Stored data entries
■ ■ ■ ■ ■ ■ ■

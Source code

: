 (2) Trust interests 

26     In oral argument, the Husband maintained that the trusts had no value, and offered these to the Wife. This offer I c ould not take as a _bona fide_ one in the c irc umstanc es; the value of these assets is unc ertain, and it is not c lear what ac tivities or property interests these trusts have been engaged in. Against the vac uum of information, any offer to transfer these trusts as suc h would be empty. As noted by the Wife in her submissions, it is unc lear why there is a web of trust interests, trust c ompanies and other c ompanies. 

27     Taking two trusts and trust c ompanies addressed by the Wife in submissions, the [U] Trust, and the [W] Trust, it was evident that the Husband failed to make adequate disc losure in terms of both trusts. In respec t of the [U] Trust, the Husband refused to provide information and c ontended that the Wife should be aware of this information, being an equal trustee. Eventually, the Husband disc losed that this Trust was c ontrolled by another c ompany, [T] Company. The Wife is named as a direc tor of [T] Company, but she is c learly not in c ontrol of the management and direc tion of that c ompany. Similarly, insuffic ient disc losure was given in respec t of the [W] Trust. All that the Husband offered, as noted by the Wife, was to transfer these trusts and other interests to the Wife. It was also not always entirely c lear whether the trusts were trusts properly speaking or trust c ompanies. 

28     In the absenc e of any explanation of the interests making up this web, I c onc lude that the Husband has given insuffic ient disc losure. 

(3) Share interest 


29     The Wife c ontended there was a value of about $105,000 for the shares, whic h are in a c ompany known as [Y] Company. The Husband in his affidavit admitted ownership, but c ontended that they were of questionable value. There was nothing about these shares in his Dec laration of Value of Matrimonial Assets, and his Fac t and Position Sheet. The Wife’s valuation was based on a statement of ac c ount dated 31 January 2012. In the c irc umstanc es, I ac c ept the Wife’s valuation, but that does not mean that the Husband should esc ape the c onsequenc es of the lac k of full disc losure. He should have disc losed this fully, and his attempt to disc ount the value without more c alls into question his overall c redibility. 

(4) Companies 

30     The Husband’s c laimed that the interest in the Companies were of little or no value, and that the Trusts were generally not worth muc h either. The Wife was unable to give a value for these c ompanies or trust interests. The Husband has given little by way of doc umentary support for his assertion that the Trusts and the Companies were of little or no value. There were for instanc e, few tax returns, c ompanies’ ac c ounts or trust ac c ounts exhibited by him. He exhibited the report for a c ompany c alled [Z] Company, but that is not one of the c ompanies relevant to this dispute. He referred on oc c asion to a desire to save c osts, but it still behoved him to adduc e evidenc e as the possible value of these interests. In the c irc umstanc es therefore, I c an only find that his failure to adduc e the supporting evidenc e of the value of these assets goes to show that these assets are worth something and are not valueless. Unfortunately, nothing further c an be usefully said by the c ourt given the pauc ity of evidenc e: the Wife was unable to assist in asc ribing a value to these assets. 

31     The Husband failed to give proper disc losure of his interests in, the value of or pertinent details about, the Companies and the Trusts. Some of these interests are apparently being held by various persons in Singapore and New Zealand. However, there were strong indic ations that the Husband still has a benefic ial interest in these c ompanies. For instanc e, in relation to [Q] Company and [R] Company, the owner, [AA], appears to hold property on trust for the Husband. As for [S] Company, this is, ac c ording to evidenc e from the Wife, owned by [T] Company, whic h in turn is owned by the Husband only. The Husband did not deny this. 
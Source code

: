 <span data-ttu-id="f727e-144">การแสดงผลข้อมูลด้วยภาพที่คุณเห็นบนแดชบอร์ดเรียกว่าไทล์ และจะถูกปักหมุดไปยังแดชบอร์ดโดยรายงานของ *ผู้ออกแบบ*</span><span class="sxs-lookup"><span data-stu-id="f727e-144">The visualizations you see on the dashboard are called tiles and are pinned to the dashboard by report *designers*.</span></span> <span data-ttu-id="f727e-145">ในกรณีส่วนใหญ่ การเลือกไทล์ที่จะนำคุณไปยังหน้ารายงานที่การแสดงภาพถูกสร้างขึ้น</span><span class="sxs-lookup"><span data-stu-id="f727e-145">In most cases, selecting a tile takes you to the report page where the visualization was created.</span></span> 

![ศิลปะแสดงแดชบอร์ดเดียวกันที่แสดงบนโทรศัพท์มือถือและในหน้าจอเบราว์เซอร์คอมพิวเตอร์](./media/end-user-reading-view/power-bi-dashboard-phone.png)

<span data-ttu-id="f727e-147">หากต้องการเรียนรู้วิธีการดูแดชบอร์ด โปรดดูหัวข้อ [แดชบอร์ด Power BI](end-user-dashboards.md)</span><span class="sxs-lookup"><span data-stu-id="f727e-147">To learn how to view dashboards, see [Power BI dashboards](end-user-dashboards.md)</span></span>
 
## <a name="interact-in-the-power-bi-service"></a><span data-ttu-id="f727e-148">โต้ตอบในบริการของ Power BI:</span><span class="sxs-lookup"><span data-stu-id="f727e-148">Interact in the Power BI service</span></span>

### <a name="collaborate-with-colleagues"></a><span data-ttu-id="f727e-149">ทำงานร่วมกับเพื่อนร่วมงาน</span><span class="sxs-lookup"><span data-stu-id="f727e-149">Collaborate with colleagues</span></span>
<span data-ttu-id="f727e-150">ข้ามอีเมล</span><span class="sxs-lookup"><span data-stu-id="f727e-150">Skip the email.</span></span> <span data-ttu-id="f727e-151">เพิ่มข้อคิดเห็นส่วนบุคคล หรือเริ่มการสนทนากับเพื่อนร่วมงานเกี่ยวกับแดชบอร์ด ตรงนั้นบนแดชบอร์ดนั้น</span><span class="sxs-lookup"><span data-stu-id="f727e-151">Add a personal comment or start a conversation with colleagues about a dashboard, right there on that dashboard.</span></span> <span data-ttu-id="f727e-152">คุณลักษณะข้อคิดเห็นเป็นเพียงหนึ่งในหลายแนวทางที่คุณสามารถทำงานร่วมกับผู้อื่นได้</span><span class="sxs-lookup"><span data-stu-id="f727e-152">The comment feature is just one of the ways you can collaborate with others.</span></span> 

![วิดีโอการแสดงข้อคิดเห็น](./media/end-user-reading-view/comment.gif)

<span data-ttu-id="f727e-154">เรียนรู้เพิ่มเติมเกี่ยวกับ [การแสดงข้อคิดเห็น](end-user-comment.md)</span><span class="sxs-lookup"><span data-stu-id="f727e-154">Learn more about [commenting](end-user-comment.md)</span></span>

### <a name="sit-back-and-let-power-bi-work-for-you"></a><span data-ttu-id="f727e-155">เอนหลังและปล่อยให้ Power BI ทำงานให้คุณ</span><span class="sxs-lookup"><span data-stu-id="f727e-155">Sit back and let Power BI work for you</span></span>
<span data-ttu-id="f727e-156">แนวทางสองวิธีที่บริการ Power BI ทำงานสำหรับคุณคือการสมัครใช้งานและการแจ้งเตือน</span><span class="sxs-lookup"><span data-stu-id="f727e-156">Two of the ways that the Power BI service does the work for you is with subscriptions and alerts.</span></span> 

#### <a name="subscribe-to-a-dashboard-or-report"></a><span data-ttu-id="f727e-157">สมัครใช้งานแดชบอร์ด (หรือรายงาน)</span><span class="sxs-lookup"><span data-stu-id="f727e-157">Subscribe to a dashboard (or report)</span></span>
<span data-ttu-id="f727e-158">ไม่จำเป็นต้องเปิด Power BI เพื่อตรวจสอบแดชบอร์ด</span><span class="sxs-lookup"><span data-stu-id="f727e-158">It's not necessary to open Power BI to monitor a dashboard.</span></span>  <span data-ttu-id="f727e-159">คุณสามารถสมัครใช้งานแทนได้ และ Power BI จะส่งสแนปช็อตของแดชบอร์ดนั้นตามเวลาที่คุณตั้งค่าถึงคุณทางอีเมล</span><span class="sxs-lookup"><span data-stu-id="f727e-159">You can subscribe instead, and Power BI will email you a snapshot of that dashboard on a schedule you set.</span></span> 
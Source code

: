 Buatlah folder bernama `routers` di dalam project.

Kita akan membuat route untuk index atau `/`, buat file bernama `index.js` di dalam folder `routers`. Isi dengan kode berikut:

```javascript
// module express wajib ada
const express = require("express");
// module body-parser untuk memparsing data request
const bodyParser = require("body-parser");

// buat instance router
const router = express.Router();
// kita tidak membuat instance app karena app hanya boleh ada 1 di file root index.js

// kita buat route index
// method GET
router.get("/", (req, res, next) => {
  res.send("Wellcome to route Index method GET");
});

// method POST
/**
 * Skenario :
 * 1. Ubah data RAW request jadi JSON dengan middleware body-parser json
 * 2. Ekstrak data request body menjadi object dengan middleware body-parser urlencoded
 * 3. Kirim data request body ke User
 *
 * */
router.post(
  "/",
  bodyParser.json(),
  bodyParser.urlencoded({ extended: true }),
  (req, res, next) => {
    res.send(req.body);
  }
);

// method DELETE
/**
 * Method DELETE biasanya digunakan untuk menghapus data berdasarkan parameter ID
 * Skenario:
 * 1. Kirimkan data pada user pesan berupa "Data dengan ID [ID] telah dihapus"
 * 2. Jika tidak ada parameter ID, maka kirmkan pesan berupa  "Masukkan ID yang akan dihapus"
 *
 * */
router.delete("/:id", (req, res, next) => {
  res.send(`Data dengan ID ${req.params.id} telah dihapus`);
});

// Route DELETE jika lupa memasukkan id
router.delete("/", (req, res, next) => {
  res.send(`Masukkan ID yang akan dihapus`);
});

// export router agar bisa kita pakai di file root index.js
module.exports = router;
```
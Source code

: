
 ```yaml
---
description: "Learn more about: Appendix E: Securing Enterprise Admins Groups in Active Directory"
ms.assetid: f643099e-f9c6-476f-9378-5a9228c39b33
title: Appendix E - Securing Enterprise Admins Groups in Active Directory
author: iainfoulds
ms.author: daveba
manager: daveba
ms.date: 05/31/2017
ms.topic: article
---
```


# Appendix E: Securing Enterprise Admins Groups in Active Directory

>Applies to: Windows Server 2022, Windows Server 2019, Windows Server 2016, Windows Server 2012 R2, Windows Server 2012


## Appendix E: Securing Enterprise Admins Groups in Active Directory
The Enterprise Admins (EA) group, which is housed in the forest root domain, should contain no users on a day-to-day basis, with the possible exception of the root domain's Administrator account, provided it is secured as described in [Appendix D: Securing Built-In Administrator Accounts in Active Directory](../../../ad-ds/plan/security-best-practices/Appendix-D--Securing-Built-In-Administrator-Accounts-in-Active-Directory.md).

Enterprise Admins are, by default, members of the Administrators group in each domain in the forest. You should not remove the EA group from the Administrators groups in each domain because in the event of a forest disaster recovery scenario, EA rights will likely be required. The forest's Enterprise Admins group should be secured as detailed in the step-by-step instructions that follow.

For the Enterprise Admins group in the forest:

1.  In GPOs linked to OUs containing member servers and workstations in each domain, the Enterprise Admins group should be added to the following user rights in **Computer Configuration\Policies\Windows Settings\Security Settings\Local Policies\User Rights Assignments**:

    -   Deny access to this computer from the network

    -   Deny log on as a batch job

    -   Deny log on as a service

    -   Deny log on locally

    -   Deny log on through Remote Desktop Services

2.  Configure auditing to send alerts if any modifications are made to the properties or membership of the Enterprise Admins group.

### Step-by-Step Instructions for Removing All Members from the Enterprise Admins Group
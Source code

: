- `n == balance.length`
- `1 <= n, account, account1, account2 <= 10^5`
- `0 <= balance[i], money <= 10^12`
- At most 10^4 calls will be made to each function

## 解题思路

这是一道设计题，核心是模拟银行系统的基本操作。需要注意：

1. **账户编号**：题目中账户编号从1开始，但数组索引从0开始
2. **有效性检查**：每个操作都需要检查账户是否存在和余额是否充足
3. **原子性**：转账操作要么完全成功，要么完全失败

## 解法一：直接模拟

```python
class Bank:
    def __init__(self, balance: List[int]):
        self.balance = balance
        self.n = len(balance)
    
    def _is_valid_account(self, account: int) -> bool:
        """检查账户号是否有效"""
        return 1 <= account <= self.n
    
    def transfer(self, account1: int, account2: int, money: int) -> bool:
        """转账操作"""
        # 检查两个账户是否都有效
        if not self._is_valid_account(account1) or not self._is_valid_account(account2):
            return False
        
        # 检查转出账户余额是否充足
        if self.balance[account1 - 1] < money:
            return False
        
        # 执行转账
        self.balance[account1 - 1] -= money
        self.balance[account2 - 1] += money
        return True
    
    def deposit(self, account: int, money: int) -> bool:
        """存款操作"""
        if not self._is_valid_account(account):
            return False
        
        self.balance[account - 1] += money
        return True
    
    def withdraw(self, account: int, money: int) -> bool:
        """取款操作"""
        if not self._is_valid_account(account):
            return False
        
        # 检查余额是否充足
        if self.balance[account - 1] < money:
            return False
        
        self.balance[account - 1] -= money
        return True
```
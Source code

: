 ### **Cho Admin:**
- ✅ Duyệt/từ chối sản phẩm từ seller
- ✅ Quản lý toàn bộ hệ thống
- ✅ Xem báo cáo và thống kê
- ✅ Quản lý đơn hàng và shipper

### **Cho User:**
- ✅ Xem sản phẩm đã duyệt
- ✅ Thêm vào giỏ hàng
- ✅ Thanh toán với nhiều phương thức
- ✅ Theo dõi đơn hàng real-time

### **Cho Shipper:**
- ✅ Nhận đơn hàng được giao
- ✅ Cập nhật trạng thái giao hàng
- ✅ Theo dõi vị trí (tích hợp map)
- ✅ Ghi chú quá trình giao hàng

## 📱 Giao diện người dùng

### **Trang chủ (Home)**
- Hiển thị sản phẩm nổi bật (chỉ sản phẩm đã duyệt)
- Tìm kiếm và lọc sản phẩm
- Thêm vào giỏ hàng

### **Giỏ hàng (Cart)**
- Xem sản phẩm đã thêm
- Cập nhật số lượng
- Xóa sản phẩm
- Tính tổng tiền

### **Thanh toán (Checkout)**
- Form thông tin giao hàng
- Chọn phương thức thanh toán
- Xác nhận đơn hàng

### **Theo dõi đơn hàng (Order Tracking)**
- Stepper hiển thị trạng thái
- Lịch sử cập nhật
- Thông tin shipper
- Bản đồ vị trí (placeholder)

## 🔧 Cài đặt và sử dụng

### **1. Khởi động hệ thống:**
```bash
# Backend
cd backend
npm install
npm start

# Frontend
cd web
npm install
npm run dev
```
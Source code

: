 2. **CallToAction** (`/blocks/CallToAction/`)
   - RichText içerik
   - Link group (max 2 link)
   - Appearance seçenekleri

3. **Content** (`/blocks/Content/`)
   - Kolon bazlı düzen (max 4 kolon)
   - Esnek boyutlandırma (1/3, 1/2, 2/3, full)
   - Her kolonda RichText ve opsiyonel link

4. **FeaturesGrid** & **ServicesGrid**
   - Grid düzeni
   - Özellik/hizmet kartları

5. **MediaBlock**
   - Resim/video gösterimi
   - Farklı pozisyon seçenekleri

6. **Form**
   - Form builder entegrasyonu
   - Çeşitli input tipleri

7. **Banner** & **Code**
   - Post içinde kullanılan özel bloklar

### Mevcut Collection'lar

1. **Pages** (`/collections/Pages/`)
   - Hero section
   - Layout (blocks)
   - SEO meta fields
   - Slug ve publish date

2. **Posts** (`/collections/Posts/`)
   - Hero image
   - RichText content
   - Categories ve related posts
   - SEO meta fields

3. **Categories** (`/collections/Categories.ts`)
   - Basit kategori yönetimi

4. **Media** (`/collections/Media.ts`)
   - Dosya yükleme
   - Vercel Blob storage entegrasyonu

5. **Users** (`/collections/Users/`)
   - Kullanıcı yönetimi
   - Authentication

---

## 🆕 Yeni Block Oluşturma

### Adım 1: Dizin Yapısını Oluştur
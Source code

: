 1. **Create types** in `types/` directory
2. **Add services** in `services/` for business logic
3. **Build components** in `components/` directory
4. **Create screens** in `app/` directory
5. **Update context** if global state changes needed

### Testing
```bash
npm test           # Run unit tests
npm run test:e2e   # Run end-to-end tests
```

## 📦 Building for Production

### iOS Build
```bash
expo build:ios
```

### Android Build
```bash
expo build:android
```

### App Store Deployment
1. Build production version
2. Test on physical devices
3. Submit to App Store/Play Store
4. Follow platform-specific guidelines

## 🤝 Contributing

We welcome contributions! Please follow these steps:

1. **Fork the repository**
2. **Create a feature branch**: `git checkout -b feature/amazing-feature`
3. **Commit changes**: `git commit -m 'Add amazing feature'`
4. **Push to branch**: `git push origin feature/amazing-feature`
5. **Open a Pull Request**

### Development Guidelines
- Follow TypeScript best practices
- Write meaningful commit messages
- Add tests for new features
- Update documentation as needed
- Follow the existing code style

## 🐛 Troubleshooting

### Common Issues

■ ■ ■ ■ ■ ■ ■

Your instructions
Word for word, restate the entries from the first line to the line that has "(3) Share interest", both included, and nothing else.

Answer section
Source code

: (2) Trust interests 

26     In oral argument, the Husband maintained that the trusts had no value, and offered these to the Wife. This offer I c ould not take as a _bona fide_ one in the c irc umstanc es; the value of these assets is unc ertain, and it is not c lear what ac tivities or property interests these trusts have been engaged in. Against the vac uum of information, any offer to transfer these trusts as suc h would be empty. As noted by the Wife in her submissions, it is unc lear why there is a web of trust interests, trust c ompanies and other c ompanies. 

27     Taking two trusts and trust c ompanies addressed by the Wife in submissions, the [U] Trust, and the [W] Trust, it was evident that the Husband failed to make adequate disc losure in terms of both trusts. In respec t of the [U] Trust, the Husband refused to provide information and c ontended that the Wife should be aware of this information, being an equal trustee. Eventually, the Husband disc losed that this Trust was c ontrolled by another c ompany, [T] Company. The Wife is named as a direc tor of [T] Company, but she is c learly not in c ontrol of the management and direc tion of that c ompany. Similarly, insuffic ient disc losure was given in respec t of the [W] Trust. All that the Husband offered, as noted by the Wife, was to transfer these trusts and other interests to the Wife. It was also not always entirely c lear whether the trusts were trusts properly speaking or trust c ompanies. 

28     In the absenc e of any explanation of the interests making up this web, I c onc lude that the Husband has given insuffic ient disc losure. 

(3) Share interest 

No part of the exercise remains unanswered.